The first call comes that evening. Holed up in my study with ten pages already under my belt and a half-eaten sandwich at my elbow, Edward pokes a tentative head around the door. He knows where things stand with the book and what I need to do in order to get over the line. He lifts the phone muffled in his hands apologetically.
‘I know you’re right in the middle of it. I told her. She knows. But my mother wants a word,’ he says, his face sheepish. Something about Edward plunged into the role of put-upon son makes me laugh – though I doubt I’d find any of this quite so amusing if my word count weren’t as high as it already is this evening.
‘Yeah, it’s fine. I can speak to her. I might stop for the night now anyway,’ I say, taking the phone from him. ‘What’s it about?’ I ask, before raising it to my ear.
He shrugs. ‘Won’t tell me.’
I twitch an eyebrow in interest, and he smirks, slipping out of the room, leaving me to find out.

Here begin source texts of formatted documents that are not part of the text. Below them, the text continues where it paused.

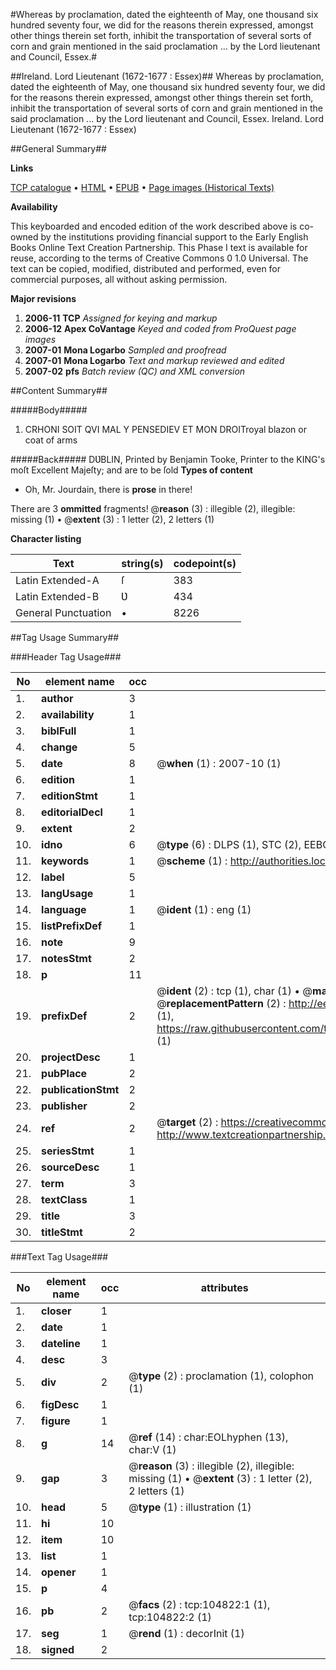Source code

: #Whereas by proclamation, dated the eighteenth of May, one thousand six hundred seventy four, we did for the reasons therein expressed, amongst other things therein set forth, inhibit the transportation of several sorts of corn and grain mentioned in the said proclamation ... by the Lord lieutenant and Council, Essex.#

##Ireland. Lord Lieutenant (1672-1677 : Essex)##
Whereas by proclamation, dated the eighteenth of May, one thousand six hundred seventy four, we did for the reasons therein expressed, amongst other things therein set forth, inhibit the transportation of several sorts of corn and grain mentioned in the said proclamation ... by the Lord lieutenant and Council, Essex.
Ireland. Lord Lieutenant (1672-1677 : Essex)

##General Summary##

**Links**

[TCP catalogue](http://www.ota.ox.ac.uk/tcp/)  • 
[HTML](http://tei.it.ox.ac.uk/tcp/Texts-HTML/free/A46/A46118.html)  • 
[EPUB](http://tei.it.ox.ac.uk/tcp/Texts-EPUB/free/A46/A46118.epub) • 
[Page images (Historical Texts)](https://data.historicaltexts.jisc.ac.uk/view?pubId=eebo-16141108e&pageId=eebo-16141108e-104822-1)

**Availability**

This keyboarded and encoded edition of the
	       work described above is co-owned by the institutions
	       providing financial support to the Early English Books
	       Online Text Creation Partnership. This Phase I text is
	       available for reuse, according to the terms of Creative
	       Commons 0 1.0 Universal. The text can be copied,
	       modified, distributed and performed, even for
	       commercial purposes, all without asking permission.

**Major revisions**

1. __2006-11__ __TCP__ *Assigned for keying and markup*
1. __2006-12__ __Apex CoVantage__ *Keyed and coded from ProQuest page images*
1. __2007-01__ __Mona Logarbo__ *Sampled and proofread*
1. __2007-01__ __Mona Logarbo__ *Text and markup reviewed and edited*
1. __2007-02__ __pfs__ *Batch review (QC) and XML conversion*

##Content Summary##

#####Body#####

1. CRHONI SOIT QVI MAL Y PENSEDIEV ET MON DROITroyal blazon or coat of arms

#####Back#####
DƲBLIN, Printed by Benjamin Tooke, Printer to the KING's moſt Excellent Majeſty; and are to be ſold 
**Types of content**

  * Oh, Mr. Jourdain, there is **prose** in there!

There are 3 **ommitted** fragments! 
 @__reason__ (3) : illegible (2), illegible: missing (1)  •  @__extent__ (3) : 1 letter (2), 2 letters (1)

**Character listing**


|Text|string(s)|codepoint(s)|
|---|---|---|
|Latin Extended-A|ſ|383|
|Latin Extended-B|Ʋ|434|
|General Punctuation|•|8226|

##Tag Usage Summary##

###Header Tag Usage###

|No|element name|occ|attributes|
|---|---|---|---|
|1.|__author__|3||
|2.|__availability__|1||
|3.|__biblFull__|1||
|4.|__change__|5||
|5.|__date__|8| @__when__ (1) : 2007-10 (1)|
|6.|__edition__|1||
|7.|__editionStmt__|1||
|8.|__editorialDecl__|1||
|9.|__extent__|2||
|10.|__idno__|6| @__type__ (6) : DLPS (1), STC (2), EEBO-CITATION (1), OCLC (1), VID (1)|
|11.|__keywords__|1| @__scheme__ (1) : http://authorities.loc.gov/ (1)|
|12.|__label__|5||
|13.|__langUsage__|1||
|14.|__language__|1| @__ident__ (1) : eng (1)|
|15.|__listPrefixDef__|1||
|16.|__note__|9||
|17.|__notesStmt__|2||
|18.|__p__|11||
|19.|__prefixDef__|2| @__ident__ (2) : tcp (1), char (1)  •  @__matchPattern__ (2) : ([0-9\-]+):([0-9IVX]+) (1), (.+) (1)  •  @__replacementPattern__ (2) : http://eebo.chadwyck.com/downloadtiff?vid=$1&page=$2 (1), https://raw.githubusercontent.com/textcreationpartnership/Texts/master/tcpchars.xml#$1 (1)|
|20.|__projectDesc__|1||
|21.|__pubPlace__|2||
|22.|__publicationStmt__|2||
|23.|__publisher__|2||
|24.|__ref__|2| @__target__ (2) : https://creativecommons.org/publicdomain/zero/1.0/ (1), http://www.textcreationpartnership.org/docs/. (1)|
|25.|__seriesStmt__|1||
|26.|__sourceDesc__|1||
|27.|__term__|3||
|28.|__textClass__|1||
|29.|__title__|3||
|30.|__titleStmt__|2||


###Text Tag Usage###

|No|element name|occ|attributes|
|---|---|---|---|
|1.|__closer__|1||
|2.|__date__|1||
|3.|__dateline__|1||
|4.|__desc__|3||
|5.|__div__|2| @__type__ (2) : proclamation (1), colophon (1)|
|6.|__figDesc__|1||
|7.|__figure__|1||
|8.|__g__|14| @__ref__ (14) : char:EOLhyphen (13), char:V (1)|
|9.|__gap__|3| @__reason__ (3) : illegible (2), illegible: missing (1)  •  @__extent__ (3) : 1 letter (2), 2 letters (1)|
|10.|__head__|5| @__type__ (1) : illustration (1)|
|11.|__hi__|10||
|12.|__item__|10||
|13.|__list__|1||
|14.|__opener__|1||
|15.|__p__|4||
|16.|__pb__|2| @__facs__ (2) : tcp:104822:1 (1), tcp:104822:2 (1)|
|17.|__seg__|1| @__rend__ (1) : decorInit (1)|
|18.|__signed__|2||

‘Hi, Eleanor, it’s Harriet. Everything okay?’
‘Oh, hello, darling. Now, listen, Edward has explained the situation. You’re a Trojan; good for you. And I’ll be out of your hair imminently. I just want to get your advice on something. Gauge your thoughts really. Robert and I, of course, want you both over for Christmas this year, but as you’re aware it’s a delicate topic with Edward. I don’t want to cause a fuss, scare him off, so I thought I’d hold off asking him at all if you thought it was perhaps too soon… for him?’

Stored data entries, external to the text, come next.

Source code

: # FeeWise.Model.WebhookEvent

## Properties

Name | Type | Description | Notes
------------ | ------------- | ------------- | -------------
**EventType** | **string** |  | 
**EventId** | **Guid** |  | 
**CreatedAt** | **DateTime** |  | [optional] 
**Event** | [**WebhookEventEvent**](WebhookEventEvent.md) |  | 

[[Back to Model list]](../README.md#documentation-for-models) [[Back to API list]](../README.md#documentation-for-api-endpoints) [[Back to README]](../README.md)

This is not the conversation I was expecting. ‘Um, I—’
‘You see, last Christmas was the first we all spent apart,’ she blusters on. ‘We tend to cluster together at The Hydes most holidays. But, of course, Edward was in London with you last Christmas and everything was a bit fraught between us, as you know. The whole family come to us usually. It’s very festive. We’d love to get back to the way things were, you understand.’
I think she is inviting me over for Christmas. But it’s hard to be sure.
The idea of it is terrifying and thrilling in equal measure. A chance to look inside The Hydes, a chance to study Edward’s family in its natural habitat and absorb their strange magic free from constraint. But in order to do that, I would actually need to spend Christmas with them.
‘Um, well, it sounds lovely, Eleanor. I really appreciate the offer, and I’d personally love to, but I really don’t know how Edward would take to that idea at the moment. Or, to be honest, how he’d take to you asking me the question in the first place,’ I say gently, my voice lowered in spite of the fact I can hear Edward pottering around in the kitchen.
‘I see,’ she says, circumspect. ‘Noted. Well, in that case, perhaps we just need a little more time to ease him into the idea. Softly, softly, catchee monkey, as they say,’ she sighs, though a smile is evident in her voice. I can’t help but relish her old-world familiarity with me given the fact we’ve only met once. ‘Well, thank you for your honesty, my dear. We’ll give it a little more time perhaps.’ She pivots. ‘Now, listen, Edward told me about your situation with Grenville Sinclair. Is there anything the family can do to help—?’